WORK INSTRUCTION: Copy each line of the listing below where the word "sources" turns up.
____________________
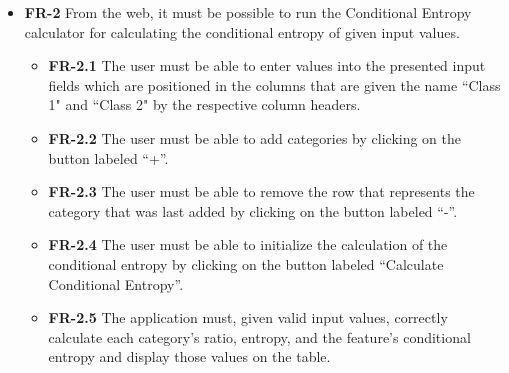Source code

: \begin{itemize}
    \item \textbf{FR-2} From the web, it must be possible to run the Conditional Entropy calculator for calculating the conditional entropy of given input values.
    \begin{itemize}
        \item \textbf{FR-2.1} The user must be able to enter values into the presented input fields which are positioned in the columns that are given the name ``Class 1" and ``Class 2" by the respective column headers.
        \item \textbf{FR-2.2} The user must be able to add categories by clicking on the button labeled ``+''.
        \item \textbf{FR-2.3} The user must be able to remove the row that represents the category that was last added by clicking on the button labeled ``-''.
        \item \textbf{FR-2.4} The user must be able to initialize the calculation of the conditional entropy by clicking on the button labeled ``Calculate Conditional Entropy''.
        \item \textbf{FR-2.5} The application must, given valid input values, correctly calculate each category's ratio, entropy, and the feature's conditional entropy and display those values on the table.
    \end{itemize}
\end{itemize}

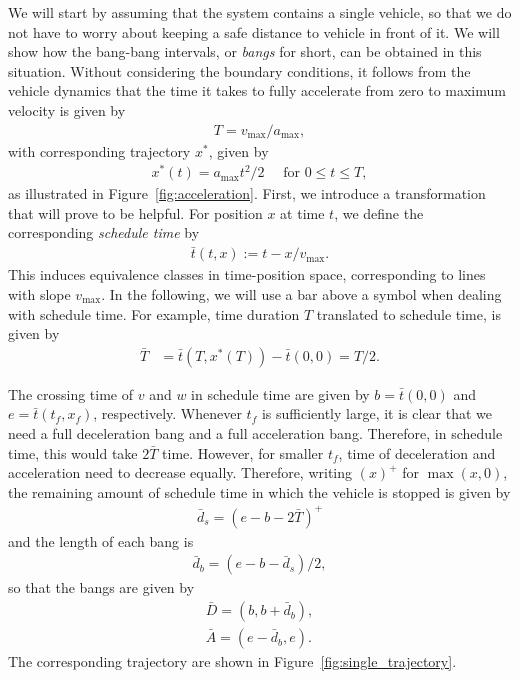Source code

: \documentclass[a4paper]{article}
\theoremstyle{definition}
\theoremstyle{plain}
\begin{document}
We will start by assuming that the system contains a single vehicle, so that we
do not have to worry about keeping a safe distance to vehicle in front of it. We
will show how the bang-bang intervals, or \textit{bangs} for short, can be
obtained in this situation.
%
Without considering the boundary conditions, it follows from the vehicle
dynamics that the time it takes to fully accelerate from zero to maximum
velocity is given by
\begin{align*}
  T = v_{\max} / a_{\max} ,
\end{align*}
with corresponding trajectory $x^{*}$, given by
\begin{align*}
  x^{*}(t) = a_{\max} t^{2} / 2 \quad \text{ for }0 \leq t \leq T ,
\end{align*}
as illustrated in Figure~\ref{fig:acceleration}.
%
First, we introduce a transformation that will prove to be helpful. For position
$x$ at time $t$, we define the corresponding \textit{schedule time} by
\begin{align*}
  \bar{t}(t, x) := t - x / v_{\max} .
\end{align*}
This induces equivalence classes in time-position space, corresponding to lines
with slope $v_{\max}$. In the following, we will use a bar above a symbol when
dealing with schedule time.
%
For example, time duration $T$ translated to schedule time, is given by
\begin{align*}
  \bar{T} &= \bar{t}(T, x^{*}(T)) - \bar{t}(0, 0) = T / 2 .
\end{align*}

The crossing time of $v$ and $w$ in schedule time are given by $b = \bar{t}(0, 0)$
and $e = \bar{t}(t_{f}, x_{f})$, respectively.
%
Whenever $t_{f}$ is sufficiently large, it is clear that we need a full
deceleration bang and a full acceleration bang. Therefore, in schedule time,
this would take $2 \bar{T}$ time.
%
However, for smaller $t_{f}$, time of deceleration and acceleration need to
decrease equally. Therefore, writing $(x)^{+}$ for $\max(x, 0)$, the remaining
amount of schedule time in which the vehicle is stopped is given by
\begin{align*}
  \bar{d}_{s} = {(e - b - 2\bar{T})}^{+}
\end{align*}
and the length of each bang is
\begin{align*}
  \bar{d}_{b} = (e - b - \bar{d}_{s}) / 2 ,
\end{align*}
so that the bangs are given by
\begin{align*}
  \bar{D} = (b, b + \bar{d}_{b}) , \\
  \bar{A} = (e - \bar{d}_{b}, e) .
\end{align*}
The corresponding trajectory are shown in Figure~\ref{fig:single_trajectory}.
\end{document}
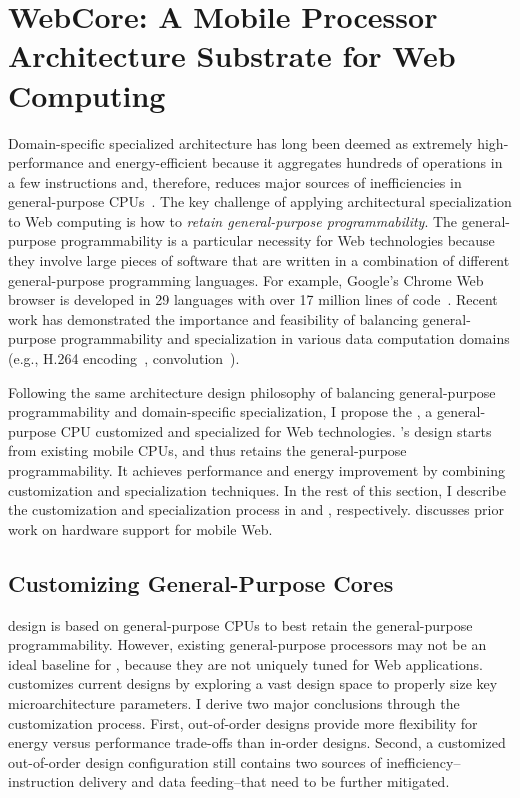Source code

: 
\chapter{WebCore: A Mobile Processor Architecture Substrate for Web Computing}
\label{sec:arch}

Domain-specific specialized architecture has long been deemed as extremely high-performance and energy-efficient because it aggregates hundreds of operations in a few instructions and, therefore, reduces major sources of inefficiencies in general-purpose CPUs~\cite{h264,soda,anysp}. The key challenge of applying architectural specialization to Web computing is how to \textit{retain general-purpose programmability}. The general-purpose programmability is a particular necessity for Web technologies because they involve large pieces of software that are written in a combination of different general-purpose programming languages. For example, Google's Chrome Web browser is developed in 29 languages with over 17 million lines of code~\cite{chromeloc}. Recent work has demonstrated the importance and feasibility of balancing general-purpose programmability and specialization in various data computation domains (e.g., H.264 encoding~\cite{h264}, convolution~\cite{ce}).

Following the same architecture design philosophy of balancing general-purpose programmability and domain-specific specialization, I propose the \webcore, a general-purpose CPU customized and specialized for Web technologies. \webcore's design starts from existing mobile CPUs, and thus retains the general-purpose programmability. It achieves performance and energy improvement by combining customization and specialization techniques. In the rest of this section, I describe the customization and specialization process in  and , respectively.  discusses prior work on hardware support for mobile Web.

\section{Customizing General-Purpose Cores}
\label{sec:arch:customization}

\webcore design is based on general-purpose CPUs to best retain the general-purpose programmability. However, existing general-purpose processors may not be an ideal baseline for \webcore, because they are not uniquely tuned for Web applications. \webcore customizes current designs by exploring a vast design space to properly size key microarchitecture parameters. I derive two major conclusions through the customization process. First, out-of-order designs provide more flexibility for energy versus performance trade-offs than in-order designs. Second, a customized out-of-order design configuration still contains two sources of inefficiency--instruction delivery and data feeding--that need to be further mitigated.

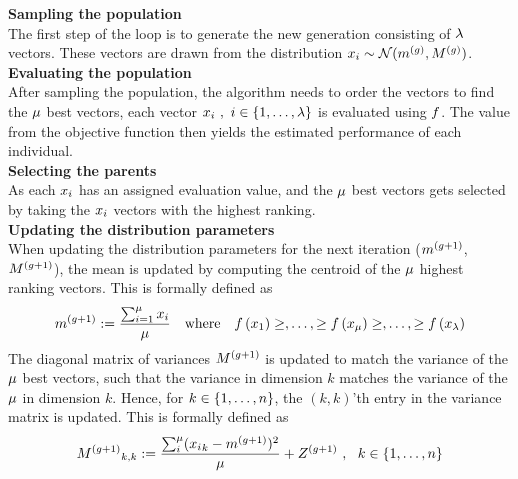 \textbf{Sampling the population}\\
The first step of the loop is to generate the new generation 
consisting of $\lambda$ vectors. 
These vectors are drawn from the distribution 
$x_{i}\sim \mathcal{N}(m^{(g)},M^{(g)})$.
\\

\textbf{Evaluating the population}\\
After sampling the population, the algorithm needs to order the vectors to find the $\mu$ best vectors, each vector $x_{i}\ ,\ i \in \{1, \dots, \lambda\}$ is evaluated using $f$. 
The value from the objective function then yields 
the estimated performance of each individual.
\\

\textbf{Selecting the parents}\\
As each $x_{i}$ has an assigned evaluation value, and the 
$\mu$ best vectors gets selected by 
taking the $x_{i}$ vectors with the highest ranking.
\\

\textbf{Updating the distribution parameters}\\
When updating the distribution parameters for the next iteration
($m^{(g + 1)}$,$M^{(g + 1)}$), 
the mean is updated by computing the centroid of the 
$\mu$ highest ranking vectors. This is formally defined as
\begin{align}
\mean^{(\generation +1)}:=\frac{\sum_{i=1}^{\offspringNumber} \individual_{i}}{\offspringNumber}
\ \ \ 
\text{where}
\ \ \ 
\fitnessFunction \left( \individual_{1} \right) \geq, \dots, 
\geq \fitnessFunction \left( \individual_{\offspringNumber} \right) \geq, 
\dots, \geq \fitnessFunction \left( \individual_{\populationSize} \right)
\end{align}
The diagonal matrix of variances $M^{(g + 1)}$ is updated 
to match the variance of the $\mu$ best
vectors, such that the variance in dimension $k$ 
matches the variance of the $\mu$
in dimension $k$. Hence, for $k \in \{ 1,\dots,n \}$,
the $(k,k)$'th entry in the variance matrix is 
updated. 
This is formally defined as
\begin{align}
{M^{(g+1)}}_{k,k}:=\frac{\sum_{i}^{\mu}
({x_{i}}_k - m^{(g +1)})^2}{\mu} + 
Z^{(g + 1)}\ ,\ \ k \in \{ 1,\dots,n \}
\end{align}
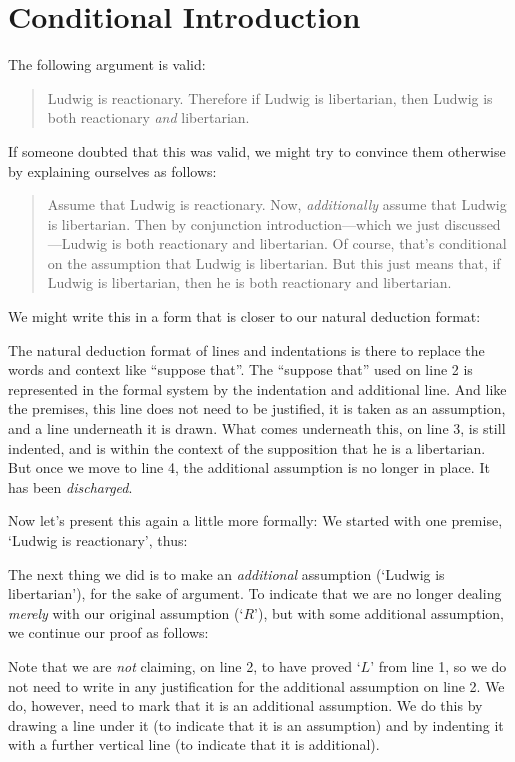 \section{Conditional Introduction}
The following argument is valid:
	\begin{quote}
		Ludwig is reactionary. Therefore if Ludwig is libertarian, then Ludwig is both reactionary \emph{and} libertarian.
	\end{quote}
If someone doubted that this was valid, we might try to convince them otherwise by explaining ourselves as follows:
	\begin{quote}
		Assume that Ludwig is reactionary. Now, \emph{additionally} assume that Ludwig is libertarian. Then by conjunction introduction---which we just discussed---Ludwig is both reactionary and libertarian. Of course, that's conditional on the assumption that Ludwig is libertarian. But this just means that, if Ludwig is libertarian, then he is both reactionary and libertarian.
	\end{quote}

We might write this in a form that is closer to our natural deduction format:
\begin{pf}
	\open
		\close
\end{pf}\medskip  
The natural deduction format of lines and indentations is there to replace the words and context like ``suppose that''. The ``suppose that'' used on line 2 is represented in the formal system by the indentation and additional line. And like the premises, this line does not need to be justified, it is taken as an assumption, and a line underneath it is drawn. What comes underneath this, on line 3, is still indented, and is within the context of the supposition that he is a libertarian. But once we move to line 4, the additional assumption is no longer in place. It has been \emph{discharged}.

Now let's present this again a little more formally: We started with one premise, `Ludwig is reactionary', thus:
	\begin{pf}
	\end{pf}
The next thing we did is to make an \emph{additional} assumption (`Ludwig is libertarian'), for the sake of argument. To indicate that we are no longer dealing \emph{merely} with our original assumption (`$R$'), but with some additional assumption, we continue our proof as follows:
	\begin{pf}
		\hypo{r}{R}
		\open
			\hypo{l}{L}
	\end{pf}
Note that we are \emph{not} claiming, on line 2, to have proved `$L$' from line 1, so we do not need to write in any justification for the additional assumption on line 2. We do, however, need to mark that it is an additional assumption. We do this by drawing a line under it (to indicate that it is an assumption) and by indenting it with a further vertical line (to indicate that it is additional). 

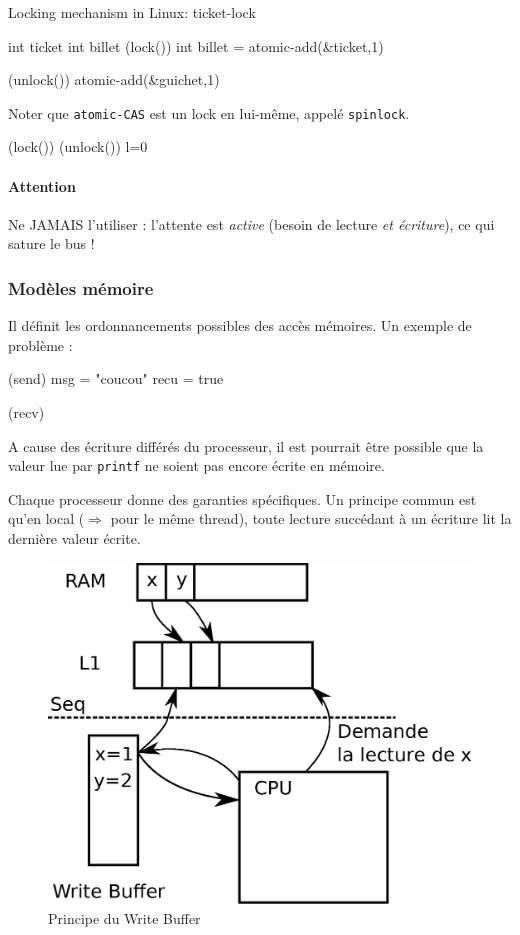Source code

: \documentclass{article}
\begin{document}
Locking mechanism in Linux: ticket-lock\\
\begin{algorithm}[H]
int ticket\;
int billet\;
\Void({lock()}){
	int billet = atomic-add(\&ticket,1)\;
}

\Void({unlock()}){
	atomic-add(\&guichet,1)\;
}
\end{algorithm}

Noter que \texttt{atomic-CAS} est un lock en lui-même, appelé \texttt{spinlock}.
\begin{algorithm}
\Void({lock()}){
}
\Void({unlock()}){
	l=0\;
}
\end{algorithm}
\paragraph{Attention} Ne JAMAIS l'utiliser : l'attente est \emph{active} (besoin de lecture \emph{et écriture}), ce qui sature le bus !


\subsubsection{Modèles mémoire}
Il définit les ordonnancements possibles des accès mémoires. Un exemple de problème :

\begin{algorithm}[H]
\Label(send){
	msg = "coucou"\;
	recu = true\;
}

\Label(recv){
}
\end{algorithm}
A cause des écriture différés du processeur, il est pourrait être possible que la valeur lue par \texttt{printf} ne soient pas encore écrite en mémoire.
\bigskip

Chaque processeur donne des garanties spécifiques. Un principe commun est qu'en local ($\Rightarrow$ pour le même thread), toute lecture succédant à un écriture lit la dernière valeur écrite.

\begin{figure}[h]
\centering
\includegraphics[width=0.5\linewidth]{write_buffer.eps}
\caption{\label{fig:write_buffer}Principe du Write Buffer}
\end{figure}
\end{document}
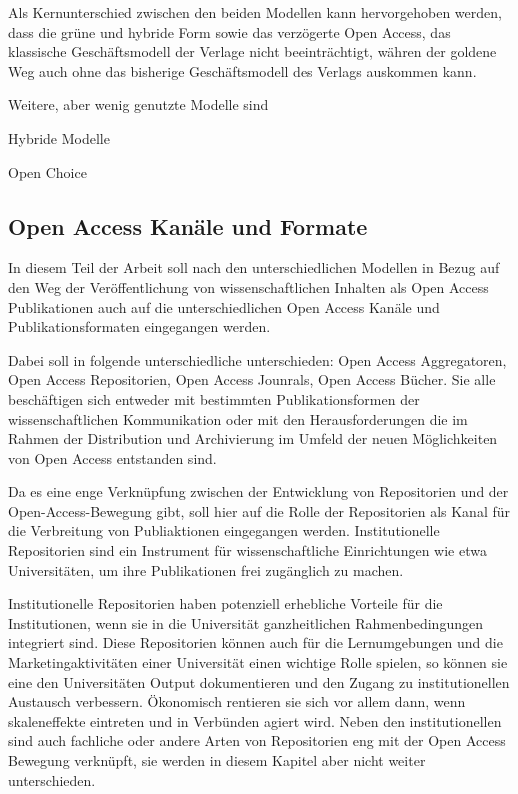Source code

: Als Kernunterschied zwischen den beiden Modellen kann hervorgehoben werden, dass die grüne und hybride Form sowie das verzögerte Open Access, das klassische Geschäftsmodell der Verlage nicht beeinträchtigt, währen der goldene Weg auch ohne das bisherige Geschäftsmodell des Verlags auskommen kann\cite{lewis_2012_inevitability}.

Weitere, aber wenig genutzte Modelle sind

Hybride Modelle

Open Choice \cite{Hess_2006} 

\subsection{Open Access Kanäle und Formate}
In diesem Teil der Arbeit soll nach den unterschiedlichen Modellen in Bezug auf den Weg der Veröffentlichung von wissenschaftlichen Inhalten als Open Access Publikationen auch auf die unterschiedlichen Open Access Kanäle und Publikationsformaten eingegangen werden.

Dabei soll in folgende unterschiedliche unterschieden: Open Access Aggregatoren, Open Access Repositorien, Open Access Jounrals, Open Access Bücher. Sie alle beschäftigen sich entweder mit bestimmten Publikationsformen der wissenschaftlichen Kommunikation oder mit den Herausforderungen die im Rahmen der Distribution und Archivierung im Umfeld der neuen Möglichkeiten von Open Access entstanden sind. 

Da es eine enge Verknüpfung zwischen der Entwicklung von Repositorien und der Open-Access-Bewegung gibt\cite{offhaus_2012_institutionelle_repos}, soll hier auf die Rolle der Repositorien als Kanal für die Verbreitung von Publiaktionen eingegangen werden. Institutionelle Repositorien sind ein Instrument für wissenschaftliche Einrichtungen wie etwa Universitäten, um ihre Publikationen frei zugänglich zu machen\cite{dobratz_2007_open}.

Institutionelle Repositorien haben potenziell erhebliche Vorteile für die Institutionen, wenn sie in die Universität ganzheitlichen Rahmenbedingungen integriert sind\cite{steele_2006}. Diese Repositorien können auch für die Lernumgebungen und die Marketingaktivitäten einer Universität einen wichtige Rolle spielen, so können sie eine den Universitäten Output dokumentieren und den Zugang zu institutionellen Austausch verbessern\cite{steele_2006}. Ökonomisch rentieren sie sich vor allem dann, wenn skaleneffekte eintreten und in Verbünden agiert wird.\cite{blythe_2005value} Neben den institutionellen sind auch fachliche oder andere Arten von Repositorien eng mit der Open Access Bewegung verknüpft, sie werden in diesem Kapitel aber nicht weiter unterschieden.

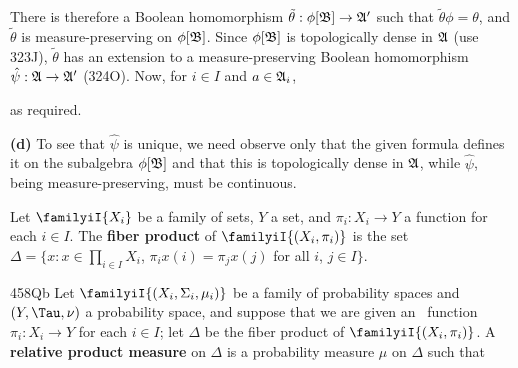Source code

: {

\noindent There is therefore a Boolean homomorphism
$\tilde\theta:\phi[\frak B]\to\frak A'$ such that
$\tilde\theta\phi=\theta$, and $\tilde\theta$ is measure-preserving on
$\phi[\frak B]$.   Since $\phi[\frak B]$ is topologically dense in
$\frak A$ (use 323J), $\tilde\theta$ has an extension to a
measure-preserving Boolean homomorphism $\hat\psi:\frak A\to\frak A'$
(324O).   Now, for $i\in I$ and $a\in\frak A_i$,


\noindent as required.

\medskip

{\bf (d)} To see that $\hat\psi$ is unique, we need observe only that
the given formula defines it on the subalgebra $\phi[\frak B]$ and that
this is topologically dense in $\frak A$, while $\hat\psi$, being
measure-preserving, must be continuous.
}%

Let $\familyiI{X_i}$ be a family of sets, $Y$ a set, and
$\pi_i:X_i\to Y$ a function for each $i\in I$.   The {\bf fiber product}
of $\familyiI{(X_i,\pi_i)}$ is the set
$\Delta=\{x:x\in\prod_{i\in I}X_i$, $\pi_ix(i)=\pi_jx(j)$ for all $i$,
$j\in I\}$.

\spheader 458Qb  Let
$\familyiI{(X_i,\Sigma_i,\mu_i)}$ be a family of probability spaces
and $(Y,\Tau,\nu)$ a probability space, and suppose that we are given an
\imp\ function $\pi_i:X_i\to Y$ for each $i\in I$;  let $\Delta$ be the
fiber product of $\familyiI{(X_i,\pi_i)}$.   A {\bf relative
product measure} on $\Delta$ is a probability measure $\mu$ on $\Delta$
such that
____________________
SOLUTION FOR THIS EXERCISE:
Domain-specific specialized architecture has long been deemed as extremely high-performance and energy-efficient because it aggregates hundreds of operations in a few instructions and, therefore, reduces major sources of inefficiencies in general-purpose CPUs~\cite{h264,soda,anysp}. The key challenge of applying architectural specialization to Web computing is how to \textit{retain general-purpose programmability}. The general-purpose programmability is a particular necessity for Web technologies because they involve large pieces of software that are written in a combination of different general-purpose programming languages. For example, Google's Chrome Web browser is developed in 29 languages with over 17 million lines of code~\cite{chromeloc}. Recent work has demonstrated the importance and feasibility of balancing general-purpose programmability and specialization in various data computation domains (e.g., H.264 encoding~\cite{h264}, convolution~\cite{ce}).
\webcore design is based on general-purpose CPUs to best retain the general-purpose programmability. However, existing general-purpose processors may not be an ideal baseline for \webcore, because they are not uniquely tuned for Web applications. \webcore customizes current designs by exploring a vast design space to properly size key microarchitecture parameters. I derive two major conclusions through the customization process. First, out-of-order designs provide more flexibility for energy versus performance trade-offs than in-order designs. Second, a customized out-of-order design configuration still contains two sources of inefficiency--instruction delivery and data feeding--that need to be further mitigated.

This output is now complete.